“We start out for Sosee and glory,” he said. “The time will come when we will delight to recall the difficulties which now trouble us.”

They marched more around the Swamp than through it, keeping, however, near its borders. This was a longer route, but fraught with less danger and difficulty. At night they retired to the Swamp, lest they should be surprised by the Lali, and when they became hungry they scattered to collect food, of which there was great abundance. The earthquake shock and the floods had shaken the fruits and nuts from the trees, where they could now readily be gathered.

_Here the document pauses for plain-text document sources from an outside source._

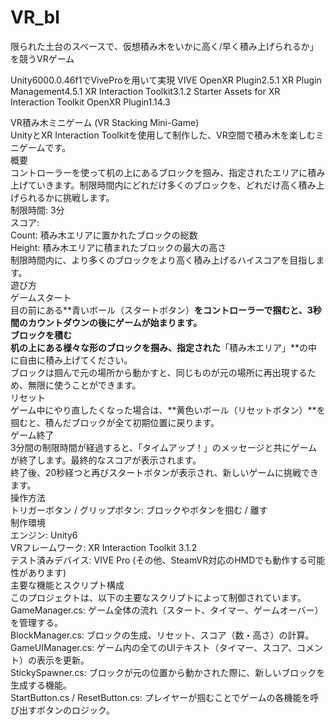 # VR_bl
限られた土台のスペースで、仮想積み木をいかに高く/早く積み上げられるか」を競うVRゲーム

Unity6000.0.46f1でViveProを用いて実現
  VIVE OpenXR Plugin2.5.1
  XR Plugin Management4.5.1
  XR Interaction Toolkit3.1.2
  Starter Assets for XR Interaction Toolkit
  OpenXR Plugin1.14.3
  
VR積み木ミニゲーム (VR Stacking Mini-Game)  
UnityとXR Interaction Toolkitを使用して制作した、VR空間で積み木を楽しむミニゲームです。  
概要  
コントローラーを使って机の上にあるブロックを掴み、指定されたエリアに積み上げていきます。制限時間内にどれだけ多くのブロックを、どれだけ高く積み上げられるかに挑戦します。  
制限時間: 3分  
スコア:  
Count: 積み木エリアに置かれたブロックの総数  
Height: 積み木エリアに積まれたブロックの最大の高さ  
制限時間内に、より多くのブロックをより高く積み上げるハイスコアを目指します。  
遊び方  
ゲームスタート  
目の前にある**青いボール（スタートボタン）**をコントローラーで掴むと、3秒間のカウントダウンの後にゲームが始まります。  
ブロックを積む  
机の上にある様々な形のブロックを掴み、指定された**「積み木エリア」**の中に自由に積み上げてください。  
ブロックは掴んで元の場所から動かすと、同じものが元の場所に再出現するため、無限に使うことができます。  
リセット  
ゲーム中にやり直したくなった場合は、**黄色いボール（リセットボタン）**を掴むと、積んだブロックが全て初期位置に戻ります。  
ゲーム終了  
3分間の制限時間が経過すると、「タイムアップ！」のメッセージと共にゲームが終了します。最終的なスコアが表示されます。  
終了後、20秒経つと再びスタートボタンが表示され、新しいゲームに挑戦できます。  
操作方法  
トリガーボタン / グリップボタン: ブロックやボタンを掴む / 離す  
制作環境  
エンジン: Unity6  
VRフレームワーク: XR Interaction Toolkit 3.1.2  
テスト済みデバイス: VIVE Pro (その他、SteamVR対応のHMDでも動作する可能性があります)  
主要な機能とスクリプト構成  
このプロジェクトは、以下の主要なスクリプトによって制御されています。  
GameManager.cs: ゲーム全体の流れ（スタート、タイマー、ゲームオーバー）を管理する。  
BlockManager.cs: ブロックの生成、リセット、スコア（数・高さ）の計算。  
GameUIManager.cs: ゲーム内の全てのUIテキスト（タイマー、スコア、コメント）の表示を更新。  
StickySpawner.cs: ブロックが元の位置から動かされた際に、新しいブロックを生成する機能。  
StartButton.cs / ResetButton.cs: プレイヤーが掴むことでゲームの各機能を呼び出すボタンのロジック。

Oko, the greedy fellow mentioned, suggested that they collect stores for the whole campaign, and take them along, since they might not find fruits so abundant as they proceeded. “There is plenty in the Swamp,” replied Koree, who had recently passed that way. “The whole region between the Ammi and the Tali abounds with things to eat. Let us not, therefore, burden ourselves with what we may gather as we need it.”

THE GREEDY OKO.

Determined, therefore, to forage as they went, and so to live at the expense of beasts and reptiles, they proceeded on their march for several days almost uninterrupted. They moved slowly, planning the details of their campaign as they went.

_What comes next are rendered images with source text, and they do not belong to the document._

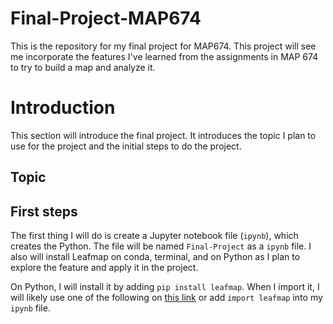 # Final-Project-MAP674
This is the repository for my final project for MAP674. This project will see me incorporate the features I've learned from the assignments in MAP 674 to try to build a map and analyze it.

# Introduction
This section will introduce the final project. It introduces the topic I plan to use for the project and the initial steps to do the project.
## Topic
## First steps
The first thing I will do is create a Jupyter notebook file (`ipynb`), which creates the Python. The file will be named `Final-Project` as a `ipynb` file. I also will install Leafmap on conda, terminal, and on Python as I plan to explore the feature and apply it in the project.

On Python, I will install it by adding `pip install leafmap`. When I import it, I will likely use one of the following on <a href="https://leafmap.org/get-started/">this link</a> or add `import leafmap` into my `ipynb` file.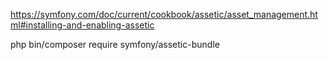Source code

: https://symfony.com/doc/current/cookbook/assetic/asset_management.html#installing-and-enabling-assetic

php bin/composer require symfony/assetic-bundle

Among those who took part in this expedition, and were prominent in the counsels and events that followed, were these:

First was Cocoanut Scooper, the great hunter of the hills, who, if not fierce in battle with wild beasts, was no less esteemed because of his services in procuring provisions. He had scoured all the country round about, and knew every tree and the quality of its fruit. He could at a distance distinguish a palm, a walnut, a fig and a cinnamon tree; from the appearance of a region he knew its value as a source of supplies; he was expert in finding thickets where rabbits and other game abounded, and he learned all the shoals of the Swamp where crabs and clams could be taken. This man had charge of the commissaries, and looked out for provisions for the expedition. During all their march his eye was on the foliage of the forest, rather than on the trail of the Apes, looking for something to eat rather than to fight.

Next was Fire-tamer, the bright-eyed hunter who took prisoner the red-winged beast that feeds on wood, and, having caught him in his lightning errand to earth, kept him a captive in the camp of the Ammi, feeding him on brush and bark, and confining him within an earthen mound. The all-devouring monster could not be satiated, but, after consuming all the wood they could carry him, died when they stopped feeding him.